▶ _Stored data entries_
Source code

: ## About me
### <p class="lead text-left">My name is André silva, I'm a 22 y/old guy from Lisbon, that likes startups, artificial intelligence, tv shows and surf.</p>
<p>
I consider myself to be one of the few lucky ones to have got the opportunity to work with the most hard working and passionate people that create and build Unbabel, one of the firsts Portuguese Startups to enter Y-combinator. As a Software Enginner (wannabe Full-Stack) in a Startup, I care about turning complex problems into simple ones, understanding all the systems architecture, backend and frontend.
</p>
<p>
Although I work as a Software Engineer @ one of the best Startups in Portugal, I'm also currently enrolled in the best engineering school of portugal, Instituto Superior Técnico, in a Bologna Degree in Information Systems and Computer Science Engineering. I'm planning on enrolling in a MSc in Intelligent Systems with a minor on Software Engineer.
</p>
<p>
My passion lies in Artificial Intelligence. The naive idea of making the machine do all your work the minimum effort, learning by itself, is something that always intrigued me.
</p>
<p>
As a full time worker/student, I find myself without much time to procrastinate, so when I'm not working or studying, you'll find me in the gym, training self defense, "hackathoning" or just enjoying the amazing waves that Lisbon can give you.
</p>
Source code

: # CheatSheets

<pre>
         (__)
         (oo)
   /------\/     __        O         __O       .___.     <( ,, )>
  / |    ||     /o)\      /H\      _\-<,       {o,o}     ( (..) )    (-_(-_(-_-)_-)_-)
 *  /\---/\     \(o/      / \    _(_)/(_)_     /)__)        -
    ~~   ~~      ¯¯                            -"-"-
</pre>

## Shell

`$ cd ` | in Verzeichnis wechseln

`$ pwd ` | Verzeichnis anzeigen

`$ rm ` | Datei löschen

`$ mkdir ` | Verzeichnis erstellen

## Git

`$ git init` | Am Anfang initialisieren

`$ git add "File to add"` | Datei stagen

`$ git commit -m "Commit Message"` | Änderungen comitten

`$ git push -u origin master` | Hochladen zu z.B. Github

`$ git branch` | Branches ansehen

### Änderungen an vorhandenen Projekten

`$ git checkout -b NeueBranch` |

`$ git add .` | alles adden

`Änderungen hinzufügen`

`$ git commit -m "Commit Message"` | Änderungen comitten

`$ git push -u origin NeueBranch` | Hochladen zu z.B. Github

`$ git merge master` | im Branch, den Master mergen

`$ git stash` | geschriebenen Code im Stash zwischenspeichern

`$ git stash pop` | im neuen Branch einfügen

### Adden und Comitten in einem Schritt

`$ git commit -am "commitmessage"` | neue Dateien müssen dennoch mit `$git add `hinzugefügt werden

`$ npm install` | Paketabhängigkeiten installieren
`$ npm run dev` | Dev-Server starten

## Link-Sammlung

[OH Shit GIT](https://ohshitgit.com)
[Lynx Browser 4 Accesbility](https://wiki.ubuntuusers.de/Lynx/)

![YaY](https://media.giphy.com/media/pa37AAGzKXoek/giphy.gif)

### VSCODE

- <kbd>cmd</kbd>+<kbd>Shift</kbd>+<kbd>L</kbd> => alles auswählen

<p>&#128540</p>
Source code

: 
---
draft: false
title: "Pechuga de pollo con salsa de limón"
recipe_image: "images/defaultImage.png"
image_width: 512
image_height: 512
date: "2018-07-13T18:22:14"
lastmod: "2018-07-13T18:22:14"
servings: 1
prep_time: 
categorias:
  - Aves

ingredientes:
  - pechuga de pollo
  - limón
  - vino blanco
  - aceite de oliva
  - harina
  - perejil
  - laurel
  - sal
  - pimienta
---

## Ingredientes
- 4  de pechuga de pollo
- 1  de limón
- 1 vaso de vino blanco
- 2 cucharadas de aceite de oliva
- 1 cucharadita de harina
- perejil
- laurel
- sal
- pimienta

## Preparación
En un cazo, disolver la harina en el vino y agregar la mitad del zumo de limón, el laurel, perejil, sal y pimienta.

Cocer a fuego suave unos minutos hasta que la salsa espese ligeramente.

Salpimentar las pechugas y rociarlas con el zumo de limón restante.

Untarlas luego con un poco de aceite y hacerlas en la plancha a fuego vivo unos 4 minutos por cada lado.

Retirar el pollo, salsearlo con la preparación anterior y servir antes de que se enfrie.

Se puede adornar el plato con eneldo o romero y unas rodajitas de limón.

▶ _Work instructions_
Will you return exactly the lines above from the one with "- 2 cucharadas de aceite de oliva" down to the one with "Cocer a fuego", counting both as part of the range?

▶ _Output of the exercise_
- 2 cucharadas de aceite de oliva
- 1 cucharadita de harina
- perejil
- laurel
- sal
- pimienta

## Preparación
En un cazo, disolver la harina en el vino y agregar la mitad del zumo de limón, el laurel, perejil, sal y pimienta.

Cocer a fuego suave unos minutos hasta que la salsa espese ligeramente.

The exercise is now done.